◆ What this task involves ◆
Of the entries below, restate word for word only the section that runs from the line with "use is compatible" to the line with "Wordcount: 112", counting both ends.

◆ Stored records ◆
- - -
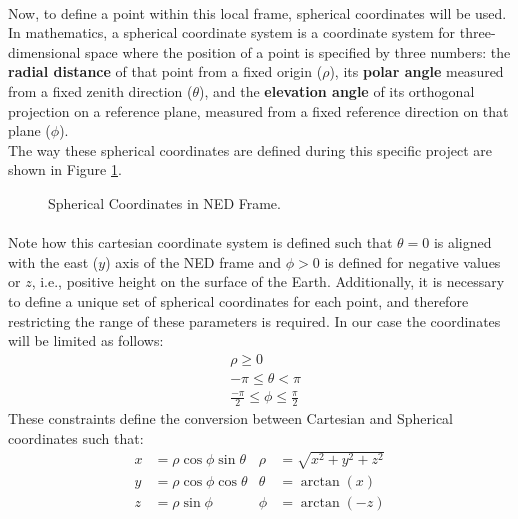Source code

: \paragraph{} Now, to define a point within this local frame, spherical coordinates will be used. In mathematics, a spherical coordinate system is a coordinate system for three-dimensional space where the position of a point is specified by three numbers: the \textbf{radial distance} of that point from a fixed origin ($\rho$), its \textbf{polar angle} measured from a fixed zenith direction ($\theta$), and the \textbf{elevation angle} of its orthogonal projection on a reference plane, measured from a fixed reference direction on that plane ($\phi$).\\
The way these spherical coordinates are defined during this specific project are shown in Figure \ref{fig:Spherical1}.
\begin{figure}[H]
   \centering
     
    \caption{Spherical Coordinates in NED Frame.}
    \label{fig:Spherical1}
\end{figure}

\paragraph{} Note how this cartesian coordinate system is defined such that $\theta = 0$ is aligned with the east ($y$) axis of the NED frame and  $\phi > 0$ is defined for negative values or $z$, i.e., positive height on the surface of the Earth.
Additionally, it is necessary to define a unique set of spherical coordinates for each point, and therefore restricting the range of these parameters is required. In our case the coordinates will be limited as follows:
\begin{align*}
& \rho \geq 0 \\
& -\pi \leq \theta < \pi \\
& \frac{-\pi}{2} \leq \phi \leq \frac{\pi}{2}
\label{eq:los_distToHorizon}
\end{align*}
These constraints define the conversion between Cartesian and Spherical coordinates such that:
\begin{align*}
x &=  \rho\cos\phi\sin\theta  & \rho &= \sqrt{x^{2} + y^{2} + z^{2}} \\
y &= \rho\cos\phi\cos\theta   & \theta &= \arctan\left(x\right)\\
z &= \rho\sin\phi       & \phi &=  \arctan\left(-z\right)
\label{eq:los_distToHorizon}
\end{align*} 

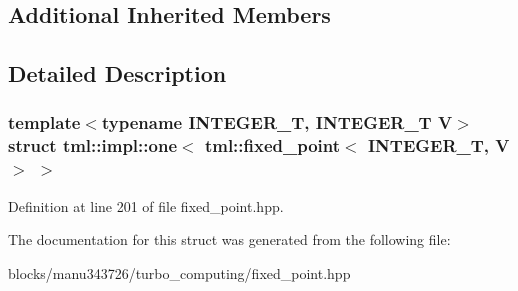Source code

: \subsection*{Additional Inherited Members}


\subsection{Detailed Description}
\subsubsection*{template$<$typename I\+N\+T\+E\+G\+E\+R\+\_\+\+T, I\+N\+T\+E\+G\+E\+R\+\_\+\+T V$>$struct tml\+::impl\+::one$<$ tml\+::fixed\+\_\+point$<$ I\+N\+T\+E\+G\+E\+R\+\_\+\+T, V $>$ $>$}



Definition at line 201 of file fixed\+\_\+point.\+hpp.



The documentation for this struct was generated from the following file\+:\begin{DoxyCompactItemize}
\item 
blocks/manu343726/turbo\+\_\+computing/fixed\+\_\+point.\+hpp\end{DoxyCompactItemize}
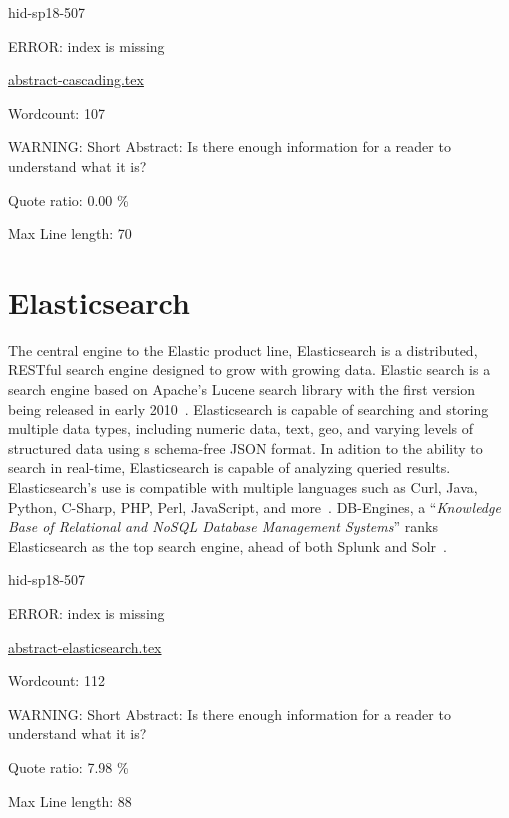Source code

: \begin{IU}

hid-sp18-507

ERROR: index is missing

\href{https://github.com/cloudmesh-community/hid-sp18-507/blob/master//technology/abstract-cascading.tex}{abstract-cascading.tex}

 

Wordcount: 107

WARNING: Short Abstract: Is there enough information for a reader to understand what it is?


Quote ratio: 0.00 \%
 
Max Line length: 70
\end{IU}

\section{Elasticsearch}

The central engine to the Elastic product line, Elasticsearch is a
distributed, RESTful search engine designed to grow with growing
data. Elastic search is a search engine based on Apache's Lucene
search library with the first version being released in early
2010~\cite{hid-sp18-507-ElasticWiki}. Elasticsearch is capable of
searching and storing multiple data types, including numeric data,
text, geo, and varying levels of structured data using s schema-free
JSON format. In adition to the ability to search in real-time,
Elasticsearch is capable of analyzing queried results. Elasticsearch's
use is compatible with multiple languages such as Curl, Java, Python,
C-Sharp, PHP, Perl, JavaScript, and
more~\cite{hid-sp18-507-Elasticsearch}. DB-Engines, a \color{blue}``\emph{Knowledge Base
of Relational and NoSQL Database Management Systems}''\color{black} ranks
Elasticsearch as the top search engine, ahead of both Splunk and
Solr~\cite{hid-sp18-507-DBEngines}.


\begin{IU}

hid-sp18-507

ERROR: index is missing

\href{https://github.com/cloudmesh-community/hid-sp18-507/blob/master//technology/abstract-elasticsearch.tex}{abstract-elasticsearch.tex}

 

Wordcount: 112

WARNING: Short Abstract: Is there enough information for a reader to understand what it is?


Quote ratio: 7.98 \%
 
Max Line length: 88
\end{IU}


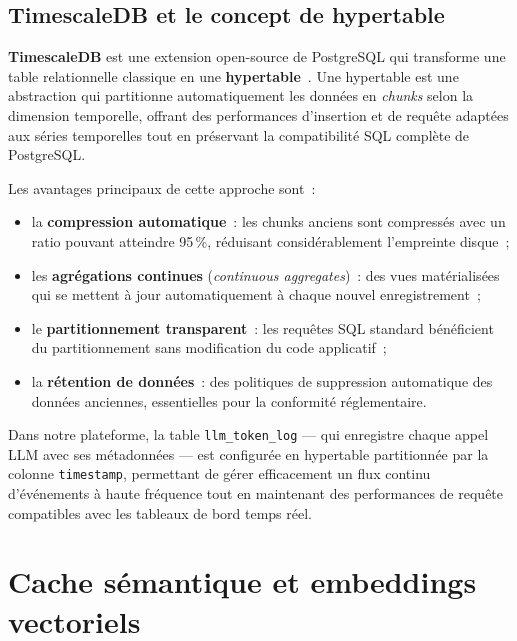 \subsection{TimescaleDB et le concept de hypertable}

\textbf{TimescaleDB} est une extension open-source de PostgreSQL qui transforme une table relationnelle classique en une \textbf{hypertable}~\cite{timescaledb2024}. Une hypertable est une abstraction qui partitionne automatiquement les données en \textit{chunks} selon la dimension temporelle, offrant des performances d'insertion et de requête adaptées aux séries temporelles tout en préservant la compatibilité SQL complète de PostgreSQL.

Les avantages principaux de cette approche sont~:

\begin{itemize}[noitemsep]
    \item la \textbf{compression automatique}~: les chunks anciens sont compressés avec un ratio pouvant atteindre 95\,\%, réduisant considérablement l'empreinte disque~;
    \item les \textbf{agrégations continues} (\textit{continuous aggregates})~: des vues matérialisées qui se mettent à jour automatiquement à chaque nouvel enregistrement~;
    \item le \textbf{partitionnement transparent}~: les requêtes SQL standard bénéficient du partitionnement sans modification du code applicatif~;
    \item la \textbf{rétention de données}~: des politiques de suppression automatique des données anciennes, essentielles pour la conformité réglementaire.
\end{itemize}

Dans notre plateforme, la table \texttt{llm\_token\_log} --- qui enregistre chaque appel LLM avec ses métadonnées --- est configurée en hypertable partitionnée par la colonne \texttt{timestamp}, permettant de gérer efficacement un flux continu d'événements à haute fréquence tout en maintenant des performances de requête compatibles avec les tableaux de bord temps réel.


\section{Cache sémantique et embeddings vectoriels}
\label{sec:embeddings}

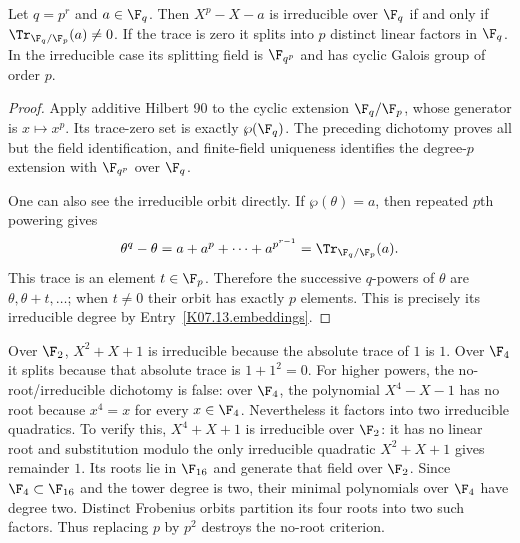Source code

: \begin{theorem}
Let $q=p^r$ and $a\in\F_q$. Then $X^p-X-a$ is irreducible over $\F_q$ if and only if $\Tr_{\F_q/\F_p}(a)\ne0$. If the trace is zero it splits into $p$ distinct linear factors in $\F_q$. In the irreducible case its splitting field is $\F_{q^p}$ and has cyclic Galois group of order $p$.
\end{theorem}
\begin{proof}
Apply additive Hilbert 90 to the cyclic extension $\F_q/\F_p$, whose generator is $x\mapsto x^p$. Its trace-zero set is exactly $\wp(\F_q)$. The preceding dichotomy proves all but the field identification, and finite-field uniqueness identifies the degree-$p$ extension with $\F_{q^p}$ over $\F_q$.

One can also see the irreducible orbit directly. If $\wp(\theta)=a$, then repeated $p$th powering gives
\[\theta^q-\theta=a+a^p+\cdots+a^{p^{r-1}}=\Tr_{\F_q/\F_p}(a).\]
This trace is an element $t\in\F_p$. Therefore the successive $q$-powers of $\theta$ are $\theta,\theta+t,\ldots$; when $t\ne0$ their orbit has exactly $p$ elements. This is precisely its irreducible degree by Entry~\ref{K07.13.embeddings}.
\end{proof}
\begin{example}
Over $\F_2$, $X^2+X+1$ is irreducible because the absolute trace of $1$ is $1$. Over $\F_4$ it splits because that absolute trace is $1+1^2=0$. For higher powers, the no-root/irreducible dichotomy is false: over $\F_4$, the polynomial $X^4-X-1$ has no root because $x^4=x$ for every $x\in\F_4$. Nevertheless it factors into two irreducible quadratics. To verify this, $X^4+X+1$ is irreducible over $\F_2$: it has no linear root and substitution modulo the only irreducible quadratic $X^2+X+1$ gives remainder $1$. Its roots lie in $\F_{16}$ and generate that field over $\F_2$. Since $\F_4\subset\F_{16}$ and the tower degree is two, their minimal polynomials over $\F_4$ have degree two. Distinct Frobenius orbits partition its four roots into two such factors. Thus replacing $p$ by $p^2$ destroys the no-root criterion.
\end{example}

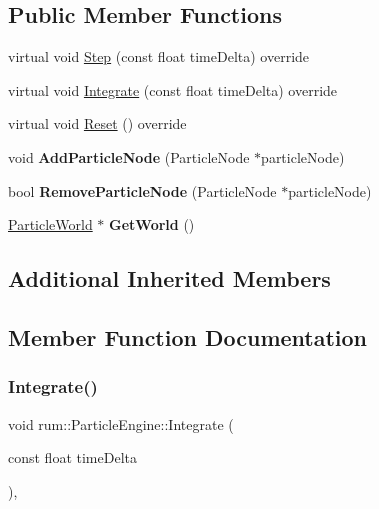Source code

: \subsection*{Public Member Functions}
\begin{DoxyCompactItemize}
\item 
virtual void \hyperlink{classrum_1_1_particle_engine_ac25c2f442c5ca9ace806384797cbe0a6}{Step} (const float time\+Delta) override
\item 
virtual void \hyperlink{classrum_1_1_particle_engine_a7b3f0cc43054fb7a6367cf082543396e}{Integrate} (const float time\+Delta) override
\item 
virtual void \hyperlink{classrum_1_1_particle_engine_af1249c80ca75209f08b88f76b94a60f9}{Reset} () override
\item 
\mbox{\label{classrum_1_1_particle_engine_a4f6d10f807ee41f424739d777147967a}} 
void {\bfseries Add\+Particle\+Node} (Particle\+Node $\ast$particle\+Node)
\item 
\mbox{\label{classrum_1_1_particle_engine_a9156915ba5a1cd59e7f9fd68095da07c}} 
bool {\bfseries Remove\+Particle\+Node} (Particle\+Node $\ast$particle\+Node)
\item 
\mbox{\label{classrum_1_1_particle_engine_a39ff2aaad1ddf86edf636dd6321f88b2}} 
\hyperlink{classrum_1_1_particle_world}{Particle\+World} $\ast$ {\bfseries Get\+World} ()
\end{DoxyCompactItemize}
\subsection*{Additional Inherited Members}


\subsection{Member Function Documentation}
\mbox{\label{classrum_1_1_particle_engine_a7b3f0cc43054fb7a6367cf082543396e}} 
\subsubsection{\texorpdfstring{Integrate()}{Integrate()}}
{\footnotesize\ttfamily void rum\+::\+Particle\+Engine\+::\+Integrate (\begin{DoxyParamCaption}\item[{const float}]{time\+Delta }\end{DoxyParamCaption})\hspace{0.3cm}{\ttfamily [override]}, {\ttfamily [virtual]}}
- - -
◆ Answer for the task ◆
use is compatible with multiple languages such as Curl, Java, Python,
C-Sharp, PHP, Perl, JavaScript, and
more~\cite{hid-sp18-507-Elasticsearch}. DB-Engines, a \color{blue}``\emph{Knowledge Base
of Relational and NoSQL Database Management Systems}''\color{black} ranks
Elasticsearch as the top search engine, ahead of both Splunk and
Solr~\cite{hid-sp18-507-DBEngines}.


\begin{IU}

hid-sp18-507

ERROR: index is missing

\href{https://github.com/cloudmesh-community/hid-sp18-507/blob/master//technology/abstract-elasticsearch.tex}{abstract-elasticsearch.tex}

 

Wordcount: 112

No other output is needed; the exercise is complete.